Threads and pthreads
Threads let you run multiple execution paths inside a single process, sharing the same address space. They are lighter than fork() because there is no page-table copy, no duplicated file descriptors, no COW overhead. This chapter covers POSIX threads in C and std::thread in Rust.
Why Threads?
Process with one thread: Process with three threads:
+---------------------------+ +---------------------------+
| Code | Data | Heap | | Code | Data | Heap |
| | | | | | (shared) |
+---------------------------+ +---------------------------+
| Stack | | Stack-0 | Stack-1 | Stack-2|
+---------------------------+ +---------------------------+
| 1 program counter | | PC-0 | PC-1 | PC-2 |
+---------------------------+ +---------------------------+
Every thread shares the code, global data, heap, and file descriptors. Each thread gets its own stack and register set. This makes communication between threads trivial (just read shared memory) but also dangerous (data races).
Creating a Thread in C
/* thread_hello.c */
#include <stdio.h>
#include <pthread.h>
void *greet(void *arg) {
int id = *(int *)arg;
printf("Hello from thread %d\n", id);
return NULL;
}
int main(void) {
pthread_t t;
int id = 42;
if (pthread_create(&t, NULL, greet, &id) != 0) {
perror("pthread_create");
return 1;
}
pthread_join(t, NULL);
printf("Thread finished\n");
return 0;
}
Compile with:
gcc -o thread_hello thread_hello.c -pthread
The -pthread flag links the pthreads library and defines the right macros.
pthread_create takes four arguments:
| Argument | Meaning |
|---|---|
&t | Where to store the thread ID |
NULL | Thread attributes (NULL = defaults) |
greet | The function to run |
&id | Argument passed to that function |
The thread function signature is always void *(*)(void *) -- it takes a void * and returns a void *.
Passing Arguments Safely
A common bug: passing a pointer to a stack variable that changes before the thread reads it.

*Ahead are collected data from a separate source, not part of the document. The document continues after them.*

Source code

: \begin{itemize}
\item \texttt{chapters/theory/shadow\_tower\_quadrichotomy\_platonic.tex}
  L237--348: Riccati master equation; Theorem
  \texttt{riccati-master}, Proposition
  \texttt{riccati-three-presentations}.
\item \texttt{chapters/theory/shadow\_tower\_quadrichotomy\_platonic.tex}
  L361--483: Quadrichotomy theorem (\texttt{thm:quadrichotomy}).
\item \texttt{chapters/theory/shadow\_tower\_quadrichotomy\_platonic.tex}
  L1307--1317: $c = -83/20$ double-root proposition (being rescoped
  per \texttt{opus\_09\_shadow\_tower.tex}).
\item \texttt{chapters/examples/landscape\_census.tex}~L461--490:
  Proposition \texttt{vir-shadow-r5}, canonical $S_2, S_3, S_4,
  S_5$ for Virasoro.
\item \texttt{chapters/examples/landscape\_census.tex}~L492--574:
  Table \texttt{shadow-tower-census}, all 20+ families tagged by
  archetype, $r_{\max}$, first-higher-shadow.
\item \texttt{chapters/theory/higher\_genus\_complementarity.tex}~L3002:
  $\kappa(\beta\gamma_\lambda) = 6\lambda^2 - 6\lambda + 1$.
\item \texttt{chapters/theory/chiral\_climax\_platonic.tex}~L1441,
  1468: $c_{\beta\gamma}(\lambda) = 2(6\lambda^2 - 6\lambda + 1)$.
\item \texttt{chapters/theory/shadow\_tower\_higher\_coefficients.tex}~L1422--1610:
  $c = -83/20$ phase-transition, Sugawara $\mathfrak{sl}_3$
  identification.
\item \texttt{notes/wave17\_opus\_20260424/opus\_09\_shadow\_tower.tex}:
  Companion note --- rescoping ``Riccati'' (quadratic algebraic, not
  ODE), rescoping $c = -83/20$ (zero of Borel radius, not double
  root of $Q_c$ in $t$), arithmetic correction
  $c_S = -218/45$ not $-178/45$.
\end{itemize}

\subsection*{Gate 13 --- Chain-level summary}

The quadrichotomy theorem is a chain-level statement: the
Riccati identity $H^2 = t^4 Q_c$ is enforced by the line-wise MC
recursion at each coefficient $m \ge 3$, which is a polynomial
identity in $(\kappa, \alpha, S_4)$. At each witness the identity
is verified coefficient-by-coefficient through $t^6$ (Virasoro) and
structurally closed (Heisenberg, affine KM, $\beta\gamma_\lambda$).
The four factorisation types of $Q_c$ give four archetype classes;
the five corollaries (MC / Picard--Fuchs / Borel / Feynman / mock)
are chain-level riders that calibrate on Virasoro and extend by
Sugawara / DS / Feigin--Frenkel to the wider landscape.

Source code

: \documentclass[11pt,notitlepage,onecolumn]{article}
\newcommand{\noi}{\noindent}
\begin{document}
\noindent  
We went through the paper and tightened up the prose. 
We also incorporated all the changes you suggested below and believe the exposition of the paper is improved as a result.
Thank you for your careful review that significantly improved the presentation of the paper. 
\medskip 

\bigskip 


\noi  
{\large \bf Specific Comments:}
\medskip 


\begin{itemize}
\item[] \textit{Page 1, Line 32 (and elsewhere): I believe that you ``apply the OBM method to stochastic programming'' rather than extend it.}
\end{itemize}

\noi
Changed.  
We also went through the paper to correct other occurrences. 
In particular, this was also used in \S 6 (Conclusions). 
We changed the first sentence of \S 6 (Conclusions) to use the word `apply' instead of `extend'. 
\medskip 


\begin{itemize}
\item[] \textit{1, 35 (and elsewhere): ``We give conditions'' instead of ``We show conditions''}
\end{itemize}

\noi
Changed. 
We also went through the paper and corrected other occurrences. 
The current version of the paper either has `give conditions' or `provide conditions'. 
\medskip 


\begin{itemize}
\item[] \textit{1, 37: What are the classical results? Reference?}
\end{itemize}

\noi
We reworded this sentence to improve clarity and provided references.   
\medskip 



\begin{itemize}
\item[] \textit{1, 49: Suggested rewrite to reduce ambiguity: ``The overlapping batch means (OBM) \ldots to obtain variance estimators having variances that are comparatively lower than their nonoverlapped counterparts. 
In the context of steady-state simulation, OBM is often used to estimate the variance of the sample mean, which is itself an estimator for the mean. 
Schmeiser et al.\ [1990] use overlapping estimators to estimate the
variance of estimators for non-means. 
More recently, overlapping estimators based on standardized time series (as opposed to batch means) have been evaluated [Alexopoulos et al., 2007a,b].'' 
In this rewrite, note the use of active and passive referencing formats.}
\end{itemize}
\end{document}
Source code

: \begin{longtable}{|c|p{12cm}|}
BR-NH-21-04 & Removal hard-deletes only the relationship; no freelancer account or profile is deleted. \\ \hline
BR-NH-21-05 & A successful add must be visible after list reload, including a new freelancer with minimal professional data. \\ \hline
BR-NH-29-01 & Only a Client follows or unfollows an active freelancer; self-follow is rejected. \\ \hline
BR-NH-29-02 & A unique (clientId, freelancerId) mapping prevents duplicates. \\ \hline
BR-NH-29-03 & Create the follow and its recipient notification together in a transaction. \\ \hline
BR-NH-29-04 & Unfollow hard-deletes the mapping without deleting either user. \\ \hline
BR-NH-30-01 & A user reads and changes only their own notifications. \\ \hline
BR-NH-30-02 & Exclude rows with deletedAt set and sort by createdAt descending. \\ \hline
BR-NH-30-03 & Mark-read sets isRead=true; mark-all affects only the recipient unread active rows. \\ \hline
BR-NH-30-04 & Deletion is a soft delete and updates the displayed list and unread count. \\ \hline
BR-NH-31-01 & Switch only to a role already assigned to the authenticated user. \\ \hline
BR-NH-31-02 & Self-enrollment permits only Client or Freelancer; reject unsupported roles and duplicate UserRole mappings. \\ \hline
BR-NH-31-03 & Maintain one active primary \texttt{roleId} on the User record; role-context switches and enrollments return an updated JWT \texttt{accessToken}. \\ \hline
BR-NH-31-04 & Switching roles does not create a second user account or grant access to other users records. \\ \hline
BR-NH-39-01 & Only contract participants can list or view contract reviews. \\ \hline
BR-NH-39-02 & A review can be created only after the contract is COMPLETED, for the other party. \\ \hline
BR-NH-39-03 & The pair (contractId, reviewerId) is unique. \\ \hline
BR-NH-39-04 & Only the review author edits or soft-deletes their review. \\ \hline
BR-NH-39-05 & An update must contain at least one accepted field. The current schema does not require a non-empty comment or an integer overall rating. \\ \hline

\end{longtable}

/* broken_args.c -- DO NOT DO THIS */
#include <stdio.h>
#include <pthread.h>
void *print_id(void *arg) {
int id = *(int *)arg; /* race: main may have changed *arg */
printf("Thread %d\n", id);
return NULL;
}
int main(void) {
pthread_t threads[5];
for (int i = 0; i < 5; i++) {
pthread_create(&threads[i], NULL, print_id, &i); /* BUG */
}
for (int i = 0; i < 5; i++)
pthread_join(threads[i], NULL);
return 0;
}
Caution: The loop variable
iis shared across all threads. By the time a thread reads*arg,imay already be 3 or 5. You might see "Thread 5" printed five times.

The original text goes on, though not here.